I’ve been playing around with Kinect and PrimeSensor in WPF for a bit and have achieved a small technical success that I wanted to share in a new video from InfoStrat. Using the same techniques that allow us to use WPF 4 on Surface 1.0, we can now use depth camera hand tracking to control multi-touch applications.
Here is a very rough proof-of-concept where I’m controlling the InfoStrat.VE WPF 4 multi-touch control using a depth camera.
This is just a multi-touch application and I have added my one line of code to enable hand tracking to feed the WPF 4 touch stack. I also display outlines of the tracked hands to provide better feedback about what is going on. In this video I also used OpenNI and NITE from PrimeSense.
The tracked hands can participate in all of the multi-touch manipulations and gestures that you’ve already written for your touch application. You can even interact using hand tracking and touch at the same time in the same window. The code that enables this is part of our internal InfoStrat.MotionFx project and will eventually be open sourced, but it needs a bit more work to be practical.
One enhancement we’re planning is adding hand pose extraction, including palm orientation and finger positions. This would allow you can use hand poses and hand gestures to control whether a hand is “touching” the screen or not instead of the current technique. Currently, it determines that a hand is “touching” if it is over a certain distance from the shoulder. Knowing the hand pose would also enable new types of interactions, just like finger orientation, blob size, and tagged objects on Surface enables new interactions.

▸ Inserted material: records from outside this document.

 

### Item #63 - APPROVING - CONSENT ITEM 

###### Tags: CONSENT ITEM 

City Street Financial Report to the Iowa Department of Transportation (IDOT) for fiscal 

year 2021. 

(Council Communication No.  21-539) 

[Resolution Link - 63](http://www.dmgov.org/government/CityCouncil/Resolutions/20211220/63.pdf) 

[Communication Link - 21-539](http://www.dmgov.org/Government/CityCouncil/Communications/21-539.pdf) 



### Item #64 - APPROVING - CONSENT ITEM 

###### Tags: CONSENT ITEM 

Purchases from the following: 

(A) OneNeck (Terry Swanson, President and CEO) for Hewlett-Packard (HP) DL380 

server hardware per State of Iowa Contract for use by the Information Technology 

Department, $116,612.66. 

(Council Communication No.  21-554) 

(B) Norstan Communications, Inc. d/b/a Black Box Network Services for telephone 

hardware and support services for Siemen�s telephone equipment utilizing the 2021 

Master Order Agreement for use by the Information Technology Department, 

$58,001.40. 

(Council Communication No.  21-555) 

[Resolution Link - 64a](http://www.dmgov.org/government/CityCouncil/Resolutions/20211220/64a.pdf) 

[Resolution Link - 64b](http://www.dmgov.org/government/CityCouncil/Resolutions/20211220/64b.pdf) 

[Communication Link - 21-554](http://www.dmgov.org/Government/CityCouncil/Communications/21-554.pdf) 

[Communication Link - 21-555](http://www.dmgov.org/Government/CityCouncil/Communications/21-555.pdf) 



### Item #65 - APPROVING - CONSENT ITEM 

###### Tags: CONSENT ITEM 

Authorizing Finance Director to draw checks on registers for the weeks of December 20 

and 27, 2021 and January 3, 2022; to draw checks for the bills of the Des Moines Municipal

In the end, we will want to design interfaces that use motion tracking to take advantage of the unique capabilities of that modality to create truly natural interactions. (Pinch-to-zoom with large arm movements is not the most natural interaction.) What I’ve shown above, though, is that it is feasible to use the WPF 4 Touch stack and Surface SDK as the unified platform for both multi-touch and motion tracking modalities.